Każdy kto choć raz zetknął się z tematyką survivalową czy to w książce, telewizji czy też własnym życiu mógłby z grubsza wyobrazić sobie tematyke i kształt czegoś co nazywamy szkoleniem survivalowym – wyjazd w teren, założenie obozu i wsłuchiwanie się w wiedzę płynącą z ust instruktora co jakiś czas przeplataną zajęciami praktycznymi, a następnie powrót do domu o z góry znanej porze. Jak się okazało w przypadku Survival Test, nic bardziej mylnego..
Szok, niedowierzanie i na pewno strach – te uczucia zagościły w głowach wszystkich uczestników już kilka chwil po rozpoczęciu kursu. Osiem obcych sobie osób, każda z nich z innej bajki, postawionych zostało przed sytuacją, którą można porównać do stania po uszy w bagnie. Tak jak w przypadku filmów Alfreda Hitchcocka – zaczęło się od trzęsienia ziemi, a potem napięcie już tylko rosło.
Inicjatywa, współpraca i humor nie do zdarcia – te trzy rzeczy połączone z ogromem wiedzy przekazanej przez świetnych instruktorów, zadecydowały o sukcesie, przetrwaniu całego zespołu.
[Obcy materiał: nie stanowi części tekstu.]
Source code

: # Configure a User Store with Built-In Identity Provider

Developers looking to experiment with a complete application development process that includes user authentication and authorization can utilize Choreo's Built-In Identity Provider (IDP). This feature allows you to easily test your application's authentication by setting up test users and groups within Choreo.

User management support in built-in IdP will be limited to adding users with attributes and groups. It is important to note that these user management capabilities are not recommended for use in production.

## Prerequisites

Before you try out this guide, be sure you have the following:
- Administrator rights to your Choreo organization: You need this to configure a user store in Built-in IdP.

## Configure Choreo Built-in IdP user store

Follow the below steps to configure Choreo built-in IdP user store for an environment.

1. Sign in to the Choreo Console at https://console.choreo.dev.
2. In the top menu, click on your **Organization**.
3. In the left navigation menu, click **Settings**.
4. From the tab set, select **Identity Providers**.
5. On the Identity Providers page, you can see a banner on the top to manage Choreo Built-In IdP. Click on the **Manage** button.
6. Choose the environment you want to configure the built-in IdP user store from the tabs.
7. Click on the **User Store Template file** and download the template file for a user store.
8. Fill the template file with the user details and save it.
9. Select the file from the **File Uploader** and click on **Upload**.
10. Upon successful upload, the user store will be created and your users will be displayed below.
Wraz końcem tego zimnego listopadowego weekendu, każdy z nas stał się bogatszy przede wszystkim w wiedzę o samym sobie.
Co wydarzyło się między pierwszym szokiem, a finalnym, pełnym radości grupowym uściskiem, pozostanie zagadką. Każdy chcący ją rozwiązać powinien na własnej skórze doświadczyć następnego Survival Test.
Daleko od jakiejkolwiek pomocy, bez sprzętu i zapasów najważniejszą rzeczą z jaką przyjdzie Ci się zmagać, jesteś ty sam.
„Sarna”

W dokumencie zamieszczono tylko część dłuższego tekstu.